GRIEF AND BEREAVEMENT
Every issue of JHPN tells the stories of patients whose lives have been improved by palliative care. Case studies, qualitative research, and clinical trials capture the many benefits of our field for patients' physical, psychosocial, and spiritual needs. I am also often reminded as I read the journal about the profound grief experienced by families through the loss of a loved one through illness or injury and also of the great privilege we have to support them in their grief.
I recently had the honor of participating as a faculty member at a conference sponsored by the Jewish Hospice and Chaplaincy Network in Michigan (http://jewishhospice.org). This is a phenomenal annual conference and a model of community partnership. One of the speakers at the conference was a bereaved parent, Sherri Mandell. I was so moved by her story, and I then read a book she has written about her loss. In the book, The Blessing of a Broken Heart, she recounts how her 13-year-old son, Koby, and a 14-year-old friend, skipped school on May 8, 2001; hiked to a cave 100 yards from their home in Tekoa, an Israeli West Bank settlement; and were brutally stoned to death by terrorists. Ms Mandell painfully recounts the discovery of the children's bodies, her anguish, the stages of her mourning and her spiritual journey, and finding "redemption." That redemption resulted in the creation by Sherri Mandel and her husband, Rabbi Seth Mandel, of "Camp Koby and Yosef," which has served thousands of bereaved children and orphans whose parents or siblings have been killed by terrorists. Mandell comments that the camps are "a combination of fun and healing, with camps during the summer and school holidays and a 'Big Brother-Big Sister' follow-up program."
Sherri Mandell eloquently describes her grief:
[horizontal ellipsis]I am part of a story that is larger than myself. Koby's death reaches past the length of my arms and legs; it snakes out toward the world and demands to be explored[horizontal ellipsis]
My purpose now is to hold Koby's death in my hands, to cradle his life and death, and turn it like a quartz crystal to reveal each facet of light within, each particle of holiness, each ray of hope[horizontal ellipsis] I falter at times, I fall into grief. I despair at meaning. What is meaning with my son gone? And then the wave of pain passes. I swim toward his life and death, reaching again for meaning, a raft that will keep me from drowning.
Her description of her son's funeral procession is an intense reminder of not only the loss of her son but also the loss of her relationship with her son:
[horizontal ellipsis]This is the last day I will see my son, and this is the last touch I will give him.
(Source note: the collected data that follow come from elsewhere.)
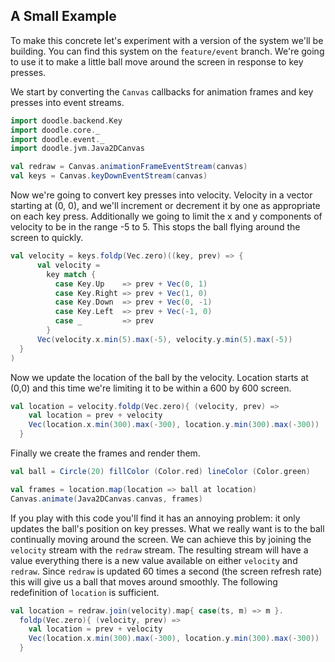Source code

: ## A Small Example

To make this concrete let's experiment with a version of the system we'll be building. You can find this system on the `feature/event` branch. We're going to use it to make a little ball move around the screen in response to key presses.

We start by converting the `Canvas` callbacks for animation frames and key presses into event streams.

```scala
import doodle.backend.Key
import doodle.core._
import doodle.event._
import doodle.jvm.Java2DCanvas

val redraw = Canvas.animationFrameEventStream(canvas)
val keys = Canvas.keyDownEventStream(canvas)
```

Now we're going to convert key presses into velocity. Velocity in a vector starting at (0, 0), and we'll increment or decrement it by one as appropriate on each key press. Additionally we going to limit the x and y components of velocity to be in the range -5 to 5. This stops the ball flying around the screen to quickly. 

```scala
val velocity = keys.foldp(Vec.zero)((key, prev) => {
      val velocity = 
        key match {
          case Key.Up    => prev + Vec(0, 1)
          case Key.Right => prev + Vec(1, 0)
          case Key.Down  => prev + Vec(0, -1)
          case Key.Left  => prev + Vec(-1, 0)
          case _         => prev
        }
      Vec(velocity.x.min(5).max(-5), velocity.y.min(5).max(-5))
  }
)
```

Now we update the location of the ball by the velocity. Location starts at (0,0) and this time we're limiting it to be within a 600 by 600 screen.

```scala
val location = velocity.foldp(Vec.zero){ (velocity, prev) =>
    val location = prev + velocity
    Vec(location.x.min(300).max(-300), location.y.min(300).max(-300))
  }
```

Finally we create the frames and render them.

```scala
val ball = Circle(20) fillColor (Color.red) lineColor (Color.green)

val frames = location.map(location => ball at location)
Canvas.animate(Java2DCanvas.canvas, frames)
```

If you play with this code you'll find it has an annoying problem: it only updates the ball's position on key presses. What we really want is to the ball continually moving around the screen. We can achieve this by joining the `velocity` stream with the `redraw` stream. The resulting stream will have a value everything there is a new value available on either `velocity` and `redraw`. Since `redraw` is updated 60 times a second (the screen refresh rate) this will give us a ball that moves around smoothly. The following redefinition of `location` is sufficient.

```scala
val location = redraw.join(velocity).map{ case(ts, m) => m }.
  foldp(Vec.zero){ (velocity, prev) =>
    val location = prev + velocity
    Vec(location.x.min(300).max(-300), location.y.min(300).max(-300))
  }
```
I lay my face on top of his body and wonder where is his head; where are his legs? He is so tightly wrapped I can't tell. I hold him and try to hug him and remember how the nurses swaddled him tightly when he was born, bound him so he would feel secure. And now he is swaddled again, and I hold him and feel nothing, and suddenly I understand death. He is a body without a spirit. I know his soul has gone somewhere else; is no longer with us. There is a huge throng of people but I am alone with my son's death.
As I spoke with Sherri Mandell at the conference and later read her words, I was reminded of our work in palliative care to be present witnesses of the very painful process of grieving. She writes:
Some people tell me to be strong. They want me to reassure them that there is hope in the world. Keep going so that we can see that life is possible after your child is dead[horizontal ellipsis]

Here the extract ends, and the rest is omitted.